RECORDED INFORMATION section start

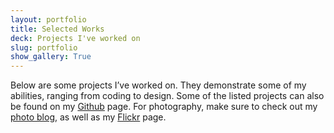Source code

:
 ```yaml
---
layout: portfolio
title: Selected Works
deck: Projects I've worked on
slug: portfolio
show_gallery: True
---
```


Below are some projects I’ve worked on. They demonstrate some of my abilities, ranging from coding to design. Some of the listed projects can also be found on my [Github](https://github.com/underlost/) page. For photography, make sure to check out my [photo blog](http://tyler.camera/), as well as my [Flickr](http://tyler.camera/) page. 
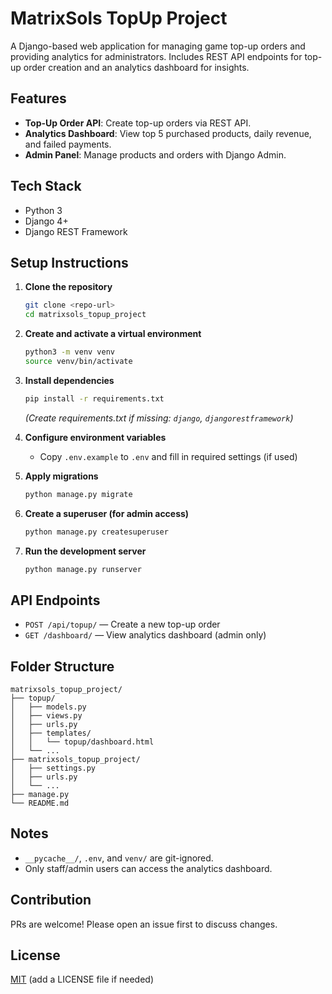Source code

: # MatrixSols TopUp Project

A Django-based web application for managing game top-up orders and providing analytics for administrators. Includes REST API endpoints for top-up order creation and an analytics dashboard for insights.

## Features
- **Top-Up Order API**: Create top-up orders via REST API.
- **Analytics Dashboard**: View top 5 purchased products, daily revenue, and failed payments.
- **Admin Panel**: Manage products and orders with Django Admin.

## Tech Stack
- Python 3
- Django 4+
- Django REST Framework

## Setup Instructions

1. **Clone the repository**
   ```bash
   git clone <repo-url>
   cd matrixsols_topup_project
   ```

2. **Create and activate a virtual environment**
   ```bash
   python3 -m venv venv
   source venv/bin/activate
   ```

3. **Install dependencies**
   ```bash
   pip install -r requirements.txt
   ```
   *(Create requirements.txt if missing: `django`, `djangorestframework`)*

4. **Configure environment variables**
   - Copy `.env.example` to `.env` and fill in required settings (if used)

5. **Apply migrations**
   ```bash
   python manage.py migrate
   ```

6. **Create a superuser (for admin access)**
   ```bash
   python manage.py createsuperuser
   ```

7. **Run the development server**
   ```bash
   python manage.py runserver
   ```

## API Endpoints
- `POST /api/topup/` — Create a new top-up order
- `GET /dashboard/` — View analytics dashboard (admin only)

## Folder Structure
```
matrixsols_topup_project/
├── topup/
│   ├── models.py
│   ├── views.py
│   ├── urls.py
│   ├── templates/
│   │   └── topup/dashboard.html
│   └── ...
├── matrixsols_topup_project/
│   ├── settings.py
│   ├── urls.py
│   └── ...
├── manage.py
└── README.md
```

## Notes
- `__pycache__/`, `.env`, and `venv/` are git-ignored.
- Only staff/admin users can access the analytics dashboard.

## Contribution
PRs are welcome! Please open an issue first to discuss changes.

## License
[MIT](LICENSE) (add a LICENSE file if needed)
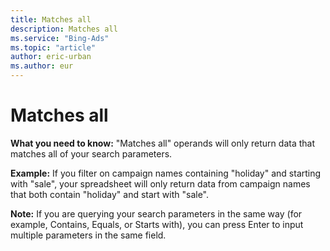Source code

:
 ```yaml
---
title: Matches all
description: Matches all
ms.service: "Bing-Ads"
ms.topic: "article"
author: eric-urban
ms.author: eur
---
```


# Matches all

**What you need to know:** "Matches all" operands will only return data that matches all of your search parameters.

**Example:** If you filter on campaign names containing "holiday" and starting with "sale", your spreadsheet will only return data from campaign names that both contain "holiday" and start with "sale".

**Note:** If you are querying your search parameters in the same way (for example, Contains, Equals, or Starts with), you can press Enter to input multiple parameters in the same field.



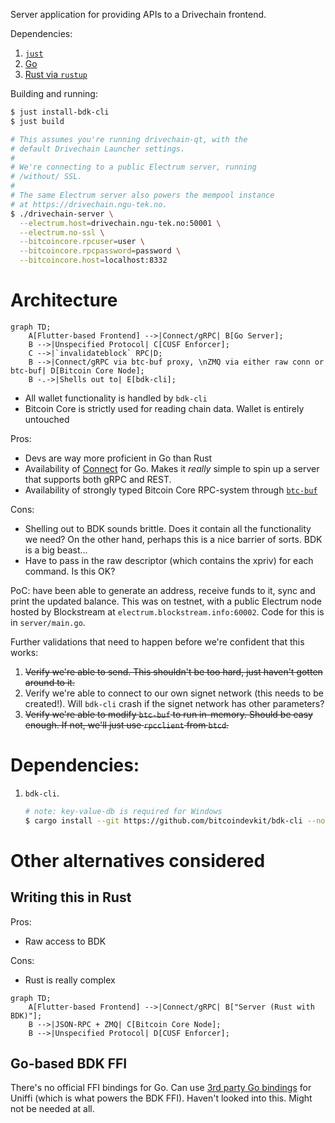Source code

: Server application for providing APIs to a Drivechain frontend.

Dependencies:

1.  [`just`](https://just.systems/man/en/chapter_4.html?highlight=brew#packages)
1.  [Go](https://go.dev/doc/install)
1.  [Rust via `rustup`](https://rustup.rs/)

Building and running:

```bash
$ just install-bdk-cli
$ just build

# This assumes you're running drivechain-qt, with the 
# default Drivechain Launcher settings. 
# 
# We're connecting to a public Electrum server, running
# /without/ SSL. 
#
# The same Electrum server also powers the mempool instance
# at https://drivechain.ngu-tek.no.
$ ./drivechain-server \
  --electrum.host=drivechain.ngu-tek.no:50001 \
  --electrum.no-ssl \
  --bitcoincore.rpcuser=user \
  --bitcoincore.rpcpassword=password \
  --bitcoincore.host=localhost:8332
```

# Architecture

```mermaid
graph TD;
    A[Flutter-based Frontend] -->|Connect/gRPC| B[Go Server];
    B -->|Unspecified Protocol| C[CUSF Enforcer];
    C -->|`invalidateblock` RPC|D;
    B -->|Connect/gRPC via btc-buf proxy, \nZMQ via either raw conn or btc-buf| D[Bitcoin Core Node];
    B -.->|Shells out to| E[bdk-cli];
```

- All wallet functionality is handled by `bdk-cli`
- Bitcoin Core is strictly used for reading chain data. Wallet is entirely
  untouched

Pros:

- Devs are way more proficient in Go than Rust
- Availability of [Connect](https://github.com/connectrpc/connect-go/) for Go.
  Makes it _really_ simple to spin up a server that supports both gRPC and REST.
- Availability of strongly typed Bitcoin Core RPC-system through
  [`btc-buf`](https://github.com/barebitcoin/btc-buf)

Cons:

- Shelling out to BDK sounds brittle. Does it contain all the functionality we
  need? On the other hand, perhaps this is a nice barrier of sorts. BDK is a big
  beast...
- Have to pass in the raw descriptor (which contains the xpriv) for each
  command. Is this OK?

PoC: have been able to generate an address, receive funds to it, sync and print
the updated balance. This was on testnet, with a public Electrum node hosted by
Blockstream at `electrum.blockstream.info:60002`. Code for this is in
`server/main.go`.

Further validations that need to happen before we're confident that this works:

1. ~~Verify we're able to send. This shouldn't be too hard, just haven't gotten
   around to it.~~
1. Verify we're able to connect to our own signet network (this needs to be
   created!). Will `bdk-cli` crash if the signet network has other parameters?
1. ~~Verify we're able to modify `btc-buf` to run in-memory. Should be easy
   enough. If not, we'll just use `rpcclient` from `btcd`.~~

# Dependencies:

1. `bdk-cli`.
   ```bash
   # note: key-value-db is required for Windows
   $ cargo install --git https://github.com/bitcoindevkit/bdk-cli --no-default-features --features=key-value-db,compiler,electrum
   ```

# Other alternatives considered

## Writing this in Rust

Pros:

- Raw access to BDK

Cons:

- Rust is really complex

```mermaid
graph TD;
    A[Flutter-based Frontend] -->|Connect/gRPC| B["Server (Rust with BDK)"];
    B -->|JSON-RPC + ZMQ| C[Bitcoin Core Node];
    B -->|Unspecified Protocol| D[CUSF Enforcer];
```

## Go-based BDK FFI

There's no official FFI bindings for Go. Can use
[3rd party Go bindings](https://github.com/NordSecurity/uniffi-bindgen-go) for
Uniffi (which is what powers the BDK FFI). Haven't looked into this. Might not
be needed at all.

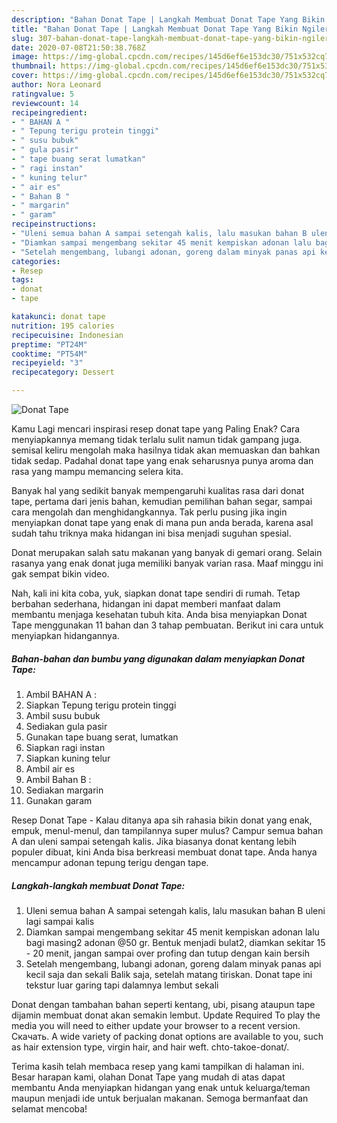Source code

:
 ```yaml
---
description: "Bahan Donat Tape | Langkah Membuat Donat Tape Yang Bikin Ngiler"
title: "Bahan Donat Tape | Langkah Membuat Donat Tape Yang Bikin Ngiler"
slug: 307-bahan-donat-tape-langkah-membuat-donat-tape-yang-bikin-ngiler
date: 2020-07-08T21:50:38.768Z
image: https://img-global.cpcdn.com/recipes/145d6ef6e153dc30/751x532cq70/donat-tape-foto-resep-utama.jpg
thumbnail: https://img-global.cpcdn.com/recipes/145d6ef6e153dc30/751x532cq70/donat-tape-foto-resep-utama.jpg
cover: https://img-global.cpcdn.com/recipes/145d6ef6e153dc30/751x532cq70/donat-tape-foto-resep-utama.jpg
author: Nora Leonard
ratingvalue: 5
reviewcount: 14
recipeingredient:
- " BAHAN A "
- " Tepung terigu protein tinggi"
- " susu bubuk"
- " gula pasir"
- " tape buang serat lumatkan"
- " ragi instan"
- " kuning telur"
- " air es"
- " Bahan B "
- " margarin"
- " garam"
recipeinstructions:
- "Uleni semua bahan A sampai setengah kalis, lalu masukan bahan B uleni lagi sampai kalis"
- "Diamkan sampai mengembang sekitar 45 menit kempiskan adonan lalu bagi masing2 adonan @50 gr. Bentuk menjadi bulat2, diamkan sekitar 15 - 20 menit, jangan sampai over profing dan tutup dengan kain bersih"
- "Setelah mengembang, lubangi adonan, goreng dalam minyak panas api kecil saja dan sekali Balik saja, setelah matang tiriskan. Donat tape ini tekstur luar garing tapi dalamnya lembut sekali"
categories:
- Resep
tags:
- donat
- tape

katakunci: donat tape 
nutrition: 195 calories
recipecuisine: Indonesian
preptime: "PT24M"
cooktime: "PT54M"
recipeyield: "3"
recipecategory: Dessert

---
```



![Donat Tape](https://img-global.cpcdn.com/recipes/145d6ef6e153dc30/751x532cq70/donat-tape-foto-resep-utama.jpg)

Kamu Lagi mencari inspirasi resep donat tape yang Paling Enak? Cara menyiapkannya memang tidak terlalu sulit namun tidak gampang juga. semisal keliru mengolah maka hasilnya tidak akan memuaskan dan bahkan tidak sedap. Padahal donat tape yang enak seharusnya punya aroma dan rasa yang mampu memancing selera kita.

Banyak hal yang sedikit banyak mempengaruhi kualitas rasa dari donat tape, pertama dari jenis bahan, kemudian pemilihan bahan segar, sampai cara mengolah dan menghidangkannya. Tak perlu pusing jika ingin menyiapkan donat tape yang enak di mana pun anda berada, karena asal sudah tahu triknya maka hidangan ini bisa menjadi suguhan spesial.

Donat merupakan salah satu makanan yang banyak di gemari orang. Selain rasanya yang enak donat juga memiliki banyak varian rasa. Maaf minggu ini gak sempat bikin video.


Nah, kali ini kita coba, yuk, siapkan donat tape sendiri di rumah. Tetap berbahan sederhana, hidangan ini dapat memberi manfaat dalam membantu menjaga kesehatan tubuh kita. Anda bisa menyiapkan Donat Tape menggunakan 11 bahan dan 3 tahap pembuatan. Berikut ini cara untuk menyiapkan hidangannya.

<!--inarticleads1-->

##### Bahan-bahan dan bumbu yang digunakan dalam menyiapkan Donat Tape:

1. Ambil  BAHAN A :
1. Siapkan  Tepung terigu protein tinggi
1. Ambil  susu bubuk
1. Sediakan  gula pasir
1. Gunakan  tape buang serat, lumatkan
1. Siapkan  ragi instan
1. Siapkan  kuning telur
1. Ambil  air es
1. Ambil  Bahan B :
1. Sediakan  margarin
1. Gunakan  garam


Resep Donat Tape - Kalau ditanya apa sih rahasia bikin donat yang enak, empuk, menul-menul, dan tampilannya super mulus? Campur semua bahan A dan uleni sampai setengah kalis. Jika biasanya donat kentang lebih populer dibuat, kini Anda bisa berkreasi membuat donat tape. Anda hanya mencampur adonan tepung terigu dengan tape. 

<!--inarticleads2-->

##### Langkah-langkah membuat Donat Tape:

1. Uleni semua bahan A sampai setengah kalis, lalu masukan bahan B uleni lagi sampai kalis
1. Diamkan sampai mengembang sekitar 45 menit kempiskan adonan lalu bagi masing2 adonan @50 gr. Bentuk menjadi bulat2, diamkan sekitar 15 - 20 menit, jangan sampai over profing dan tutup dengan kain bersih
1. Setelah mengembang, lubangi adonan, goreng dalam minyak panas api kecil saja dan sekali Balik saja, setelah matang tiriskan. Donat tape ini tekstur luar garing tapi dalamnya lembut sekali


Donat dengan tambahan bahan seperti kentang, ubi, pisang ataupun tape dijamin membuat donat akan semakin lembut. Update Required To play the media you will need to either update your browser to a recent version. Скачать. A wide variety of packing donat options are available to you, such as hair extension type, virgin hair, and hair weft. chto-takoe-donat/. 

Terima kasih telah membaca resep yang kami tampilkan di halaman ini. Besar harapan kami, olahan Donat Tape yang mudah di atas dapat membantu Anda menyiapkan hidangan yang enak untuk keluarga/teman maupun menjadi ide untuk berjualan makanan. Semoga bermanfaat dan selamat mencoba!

RECORDED INFORMATION section end

EXERCISE
Lines holding the word "terigu" are the answer; copy each one from the records above.

OUTPUT OF THE EXERCISE
- " Tepung terigu protein tinggi"
1. Siapkan  Tepung terigu protein tinggi
Resep Donat Tape - Kalau ditanya apa sih rahasia bikin donat yang enak, empuk, menul-menul, dan tampilannya super mulus? Campur semua bahan A dan uleni sampai setengah kalis. Jika biasanya donat kentang lebih populer dibuat, kini Anda bisa berkreasi membuat donat tape. Anda hanya mencampur adonan tepung terigu dengan tape. 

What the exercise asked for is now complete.